Package 'mvLSWimpute'

Title: Imputation Methods for Multivariate Locally Stationary Time Series
Description: Implementation of imputation techniques based on locally stationary wavelet time series forecasting methods from Wilson, R. E. et al. (2021) <doi:10.1007/s11222-021-09998-2>.
Authors: Rebecca Wilson [aut], Matt Nunes [aut, cre], Idris Eckley [ctb, ths], Tim Park [ctb]
Maintainer: Matt Nunes <[email protected]>
License: GPL-2
Version: 0.1.1
Built: 2024-12-08 06:49:48 UTC
Source: CRAN

Help Index


Imputation Methods for Multivariate Locally Stationary Time Series

Description

Implementation of imputation techniques based on locally stationary wavelet time series forecasting methods from Wilson, R. E. et al. (2021) <doi:10.1007/s11222-021-09998-2>.

Details

The DESCRIPTION file:

Package: mvLSWimpute
Type: Package
Title: Imputation Methods for Multivariate Locally Stationary Time Series
Version: 0.1.1
Date: 2022-08-15
Author: Rebecca Wilson [aut], Matt Nunes [aut, cre], Idris Eckley [ctb, ths], Tim Park [ctb]
Authors@R: c(person("Rebecca", "Wilson", role = "aut"), person("Matt", "Nunes", role=c("aut","cre"), email="[email protected]"), person("Idris", "Eckley", role=c("ctb","ths")), person("Tim","Park", role="ctb"))
Maintainer: Matt Nunes <[email protected]>
Description: Implementation of imputation techniques based on locally stationary wavelet time series forecasting methods from Wilson, R. E. et al. (2021) <doi:10.1007/s11222-021-09998-2>.
License: GPL-2
Depends: wavethresh, mvLSW
Imports: binhf, xts, zoo, imputeTS, utils
NeedsCompilation: no
Packaged: 2022-08-15 14:32:45 UTC; matt
Repository: CRAN
Date/Publication: 2022-08-16 10:20:02 UTC
Config/pak/sysreqs: libicu-dev libjpeg-dev libpng-dev libxml2-dev libssl-dev

Index of help topics:

correct_per             Function to smooth the raw wavelet periodogram
form_lacv_forward       Function to form the local autocovariance array
                        for the forecasting / backcasting step.
haarWT                  Function to apply the (univariate) Haar wavelet
                        transform
mvLSWimpute-package     Imputation Methods for Multivariate Locally
                        Stationary Time Series
mv_impute               Function to apply the mvLSWimpute method and
                        impute missing values in a multivariate locally
                        stationary time series
pdef                    Function to regularise the LWS matrix.
pred_eq_forward         Function to form the prediction equations for
                        the forecasting / backcasting step.
smooth_per              Function to smooth the raw wavelet periodogram
                        using the default 'mvLSW' routine.
spec_estimation         Function to estimate the Local Wavelet Spectral
                        matrix for a multivariate locally stationary
                        time series containing missing values

The main routine of the package is mv_impute which performs forward or forward and backward imputation of locally stationary multivariate time series, using one-step ahead forecasting (and backcasting).

Author(s)

Rebecca Wilson [aut], Matt Nunes [aut, cre], Idris Eckley [ctb, ths], Tim Park [ctb]
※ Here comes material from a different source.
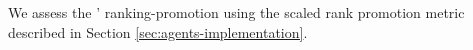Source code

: We assess the \botagents' ranking-promotion using the {scaled rank promotion} metric described in Section \ref{sec:agents-implementation}.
Maintainer: Matt Nunes <[email protected]>

References

Wilson, R. E., Eckley, I. A., Nunes, M. A. and Park, T. (2021) A wavelet-based approach for imputation in nonstationary multivariate time series. _Statistics and Computing_ *31* Article 18, doi:10.1007/s11222-021-09998-2.


Function to smooth the raw wavelet periodogram

Description

This function corrects the raw wavelet periodogram, similar to the mvEWS function in the mvLSW package, except acting on the raw periodogram directly. See mvEWS for more details. Note: this function is not really intended to be used separately, but internally within the spec_estimation function.

Usage

correct_per(RawPer)

Arguments

RawPer

Raw wavelet periodogram that is to be corrected, can be either a 4D array or a mvLSW object.

Details

The raw wavelet periodogram as an estimator for the local wavelet spectrum (LWS) is biased, and thus needs to be corrected. This is done using a correction (debiasing) matrix, formed from the inner product of autocorrelation wavelets, see Park et al. (2014), Taylor et al. (2019) for more details. This function performs this bias-correction.

Value

Returns a mvLSW object containing the smoothed EWS of a multivariate locally stationary time series.

Author(s)

Rebecca Wilson

References

Taylor, S.A.C., Park, T.A. and Eckley, I. (2019) Multivariate locally stationary wavelet analysis with the mvLSW R package. _Journal of Statistical Software_ *90*(11) pp. 1-16, doi:10.18637/jss.v090.i11.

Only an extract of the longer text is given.